*Required action*
Return, exactly and in full, the lines of the records below starting at the one with "3. The reference purchase price" and ending at the one with "- While running, the", and no other lines.

*Material supplied*
┌──

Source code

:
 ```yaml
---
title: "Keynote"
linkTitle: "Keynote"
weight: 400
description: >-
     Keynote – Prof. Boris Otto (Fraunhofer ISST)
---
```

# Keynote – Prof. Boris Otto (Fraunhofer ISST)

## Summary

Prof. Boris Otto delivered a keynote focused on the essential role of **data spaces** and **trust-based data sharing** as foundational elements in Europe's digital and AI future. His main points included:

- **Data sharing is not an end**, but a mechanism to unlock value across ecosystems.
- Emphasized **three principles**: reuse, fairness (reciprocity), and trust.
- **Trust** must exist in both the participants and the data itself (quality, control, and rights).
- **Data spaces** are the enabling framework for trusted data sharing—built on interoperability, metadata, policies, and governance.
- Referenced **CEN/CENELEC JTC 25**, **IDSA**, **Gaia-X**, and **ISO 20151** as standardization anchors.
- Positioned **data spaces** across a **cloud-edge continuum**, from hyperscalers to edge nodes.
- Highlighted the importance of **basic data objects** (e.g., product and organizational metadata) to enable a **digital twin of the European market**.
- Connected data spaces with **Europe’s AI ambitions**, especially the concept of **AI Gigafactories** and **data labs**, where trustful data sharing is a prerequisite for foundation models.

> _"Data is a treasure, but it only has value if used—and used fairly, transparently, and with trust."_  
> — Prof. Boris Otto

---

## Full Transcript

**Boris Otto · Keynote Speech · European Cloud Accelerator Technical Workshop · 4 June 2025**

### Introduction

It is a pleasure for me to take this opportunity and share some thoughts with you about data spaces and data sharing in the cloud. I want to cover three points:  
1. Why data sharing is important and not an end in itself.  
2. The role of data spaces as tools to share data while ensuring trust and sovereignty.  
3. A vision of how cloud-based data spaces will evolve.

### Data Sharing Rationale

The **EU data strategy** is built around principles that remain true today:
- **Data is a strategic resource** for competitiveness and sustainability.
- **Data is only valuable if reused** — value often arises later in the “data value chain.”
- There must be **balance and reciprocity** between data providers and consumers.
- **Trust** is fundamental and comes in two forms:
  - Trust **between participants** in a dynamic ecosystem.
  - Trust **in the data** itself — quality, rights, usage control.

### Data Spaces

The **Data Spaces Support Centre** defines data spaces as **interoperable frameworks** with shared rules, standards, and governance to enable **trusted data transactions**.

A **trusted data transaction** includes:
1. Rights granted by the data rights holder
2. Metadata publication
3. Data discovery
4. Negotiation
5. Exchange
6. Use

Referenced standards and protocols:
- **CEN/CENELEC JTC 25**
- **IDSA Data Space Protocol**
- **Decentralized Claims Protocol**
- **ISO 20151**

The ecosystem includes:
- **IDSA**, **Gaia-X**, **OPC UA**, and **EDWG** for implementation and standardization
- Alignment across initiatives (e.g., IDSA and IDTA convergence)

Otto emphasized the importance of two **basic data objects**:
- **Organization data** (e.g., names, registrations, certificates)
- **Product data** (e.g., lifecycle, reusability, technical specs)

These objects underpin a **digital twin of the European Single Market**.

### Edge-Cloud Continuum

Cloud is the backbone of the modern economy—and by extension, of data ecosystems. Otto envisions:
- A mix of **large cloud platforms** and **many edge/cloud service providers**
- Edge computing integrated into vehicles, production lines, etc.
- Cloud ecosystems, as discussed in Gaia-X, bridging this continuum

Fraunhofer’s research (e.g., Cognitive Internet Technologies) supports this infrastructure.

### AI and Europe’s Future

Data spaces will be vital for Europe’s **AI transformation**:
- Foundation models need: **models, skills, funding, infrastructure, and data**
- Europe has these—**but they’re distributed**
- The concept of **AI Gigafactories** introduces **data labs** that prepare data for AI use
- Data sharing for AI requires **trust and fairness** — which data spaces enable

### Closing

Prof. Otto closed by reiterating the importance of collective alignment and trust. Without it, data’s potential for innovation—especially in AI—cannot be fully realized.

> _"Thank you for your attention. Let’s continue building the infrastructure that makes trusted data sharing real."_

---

└──
┌──

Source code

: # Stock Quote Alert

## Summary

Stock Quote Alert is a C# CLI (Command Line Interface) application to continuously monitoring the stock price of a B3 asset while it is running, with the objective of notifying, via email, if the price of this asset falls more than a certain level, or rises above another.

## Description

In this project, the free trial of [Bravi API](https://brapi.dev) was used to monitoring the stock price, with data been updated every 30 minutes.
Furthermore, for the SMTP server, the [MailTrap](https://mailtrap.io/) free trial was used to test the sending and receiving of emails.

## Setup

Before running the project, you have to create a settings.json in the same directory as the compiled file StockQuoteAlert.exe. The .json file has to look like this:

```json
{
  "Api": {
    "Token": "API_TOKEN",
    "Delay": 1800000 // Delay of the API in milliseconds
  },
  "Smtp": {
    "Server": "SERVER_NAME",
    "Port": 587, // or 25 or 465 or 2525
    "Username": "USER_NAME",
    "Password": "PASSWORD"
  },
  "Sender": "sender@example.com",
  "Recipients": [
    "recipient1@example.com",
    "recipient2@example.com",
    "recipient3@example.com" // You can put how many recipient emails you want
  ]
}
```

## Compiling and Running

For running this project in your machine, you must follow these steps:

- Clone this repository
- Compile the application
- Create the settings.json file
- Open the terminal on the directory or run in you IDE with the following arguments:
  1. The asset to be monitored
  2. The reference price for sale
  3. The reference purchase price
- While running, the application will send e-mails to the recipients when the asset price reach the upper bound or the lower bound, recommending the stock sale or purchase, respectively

└──
┌──

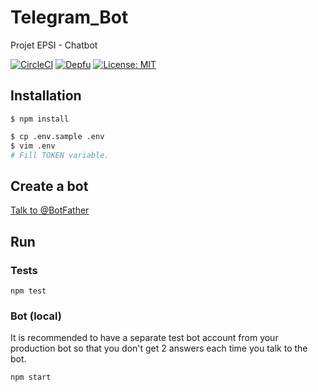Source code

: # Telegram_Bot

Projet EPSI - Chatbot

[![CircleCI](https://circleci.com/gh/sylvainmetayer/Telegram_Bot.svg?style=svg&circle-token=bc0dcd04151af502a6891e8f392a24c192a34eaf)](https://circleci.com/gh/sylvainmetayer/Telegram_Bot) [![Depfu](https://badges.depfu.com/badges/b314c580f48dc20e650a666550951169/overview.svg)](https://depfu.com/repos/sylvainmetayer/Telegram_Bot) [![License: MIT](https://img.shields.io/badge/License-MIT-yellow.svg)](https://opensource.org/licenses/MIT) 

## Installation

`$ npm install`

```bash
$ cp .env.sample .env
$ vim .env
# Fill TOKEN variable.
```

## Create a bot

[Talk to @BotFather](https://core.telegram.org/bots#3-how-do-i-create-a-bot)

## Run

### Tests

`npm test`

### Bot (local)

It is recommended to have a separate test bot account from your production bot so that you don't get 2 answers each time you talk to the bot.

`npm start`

└──

*Response to this exercise*
  3. The reference purchase price
- While running, the application will send e-mails to the recipients when the asset price reach the upper bound or the lower bound, recommending the stock sale or purchase, respectively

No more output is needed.